How to automate backups of a PostgreSQL server using Barman/barman-cloud-backup to S3

2023-11-08

I was surprised not to find many up to date instructions on this. I have a few basic requirements:

Back up daily to an S3 bucket
Keep a certain number of backups
Run automatically, preferably using systemd not cron as it’s easier to set up and troubleshoot
Use a user with least privileges on the database, operating system, and in AWS/S3
Send the results of each backup activity to healthchecks.io

After a bit of playing around, I decided to use Barman for the backups – it’s significantly easier to configure and use than pgBackRest and has native support for backing up to S3, point-in-time restore, and more.

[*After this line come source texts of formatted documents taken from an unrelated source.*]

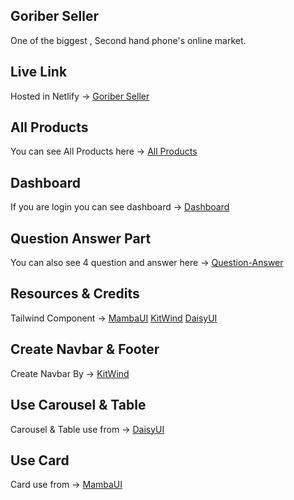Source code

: ## Goriber Seller
One of the biggest ,
Second hand phone's online market.

## Live Link 
Hosted in Netlify -> [Goriber Seller](https://goriber-seller.netlify.app/) 

## All Products
You can see All Products here -> [All Products](https://goriber-seller.netlify.app/allcategories)

## Dashboard 
If you are login you can see dashboard -> [Dashboard](https://goriber-seller.netlify.app/dashboard)

## Question Answer Part 
You can also see 4 question and answer here -> [Question-Answer](https://goriber-seller.netlify.app/blog)

## Resources & Credits
Tailwind Component -> [MambaUI](https://www.mambaui.com/components) [KitWind](https://kitwind.io/products/kometa/components/) [DaisyUI](https://daisyui.com/)
## Create Navbar & Footer 
Create Navbar By -> [KitWind](https://kitwind.io/products/kometa/components/)

## Use Carousel & Table
Carousel & Table use from -> [DaisyUI](https://daisyui.com/)

## Use Card 
Card use from -> [MambaUI](https://www.mambaui.com/components)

The major downside compared to, say, running pg_dump every night, is that it requires an identical setup to restore to – identical hardware and PostgreSQL version. Least privileges in the database is tricky – to be able to back up things like roles, the account basically needs full access to all schemas. The Barman documentation says that it should run as the same user as PostgresQL, postgres.

Step 1: Create an S3 bucket

This one’s pretty simple. Just follow the instructions on the Amazon website.

Step 2: Create an IAM Policy to grant access to the bucket

We use an IAM role to provide only the specific access that the service account needs. Go to the IAM console, select “Policies” on the left, and “Create new”. This is the template. Substitute <container_name> for your container name, obviously:

{
    "Version": "2012-10-17",
    "Statement": [
        {
            "Sid": "VisualEditor0",
            "Effect": "Allow",
            "Action": [
                "s3:PutObject",
                "s3:GetObject",
                "s3:DeleteObject",
                "s3:PutObjectAcl"
            ],
            "Resource": [
                "arn:aws:s3:::<container_name>/*"
            ]
        },
        {
            "Sid": "VisualEditor1",
            "Effect": "Allow",
            "Action": [
                "s3:ListBucket"
            ],
            "Resource": [
                "arn:aws:s3:::<container_name>"
            ]
        }
    ]
}

Step 3: Create a new S3 user, assign the policy and generate credentials

In the IAM console, select Users > Create user. Give them a unique name. Do NOT grant console access. Click Next. On the “Set permissions” page, select “Attach policies directly” and attach the policy you just created. It’s easier if you “Filter by Type” and select “Customer managed”. Select Next then Review and Create. Lets assume you’ve created a user called backup_user.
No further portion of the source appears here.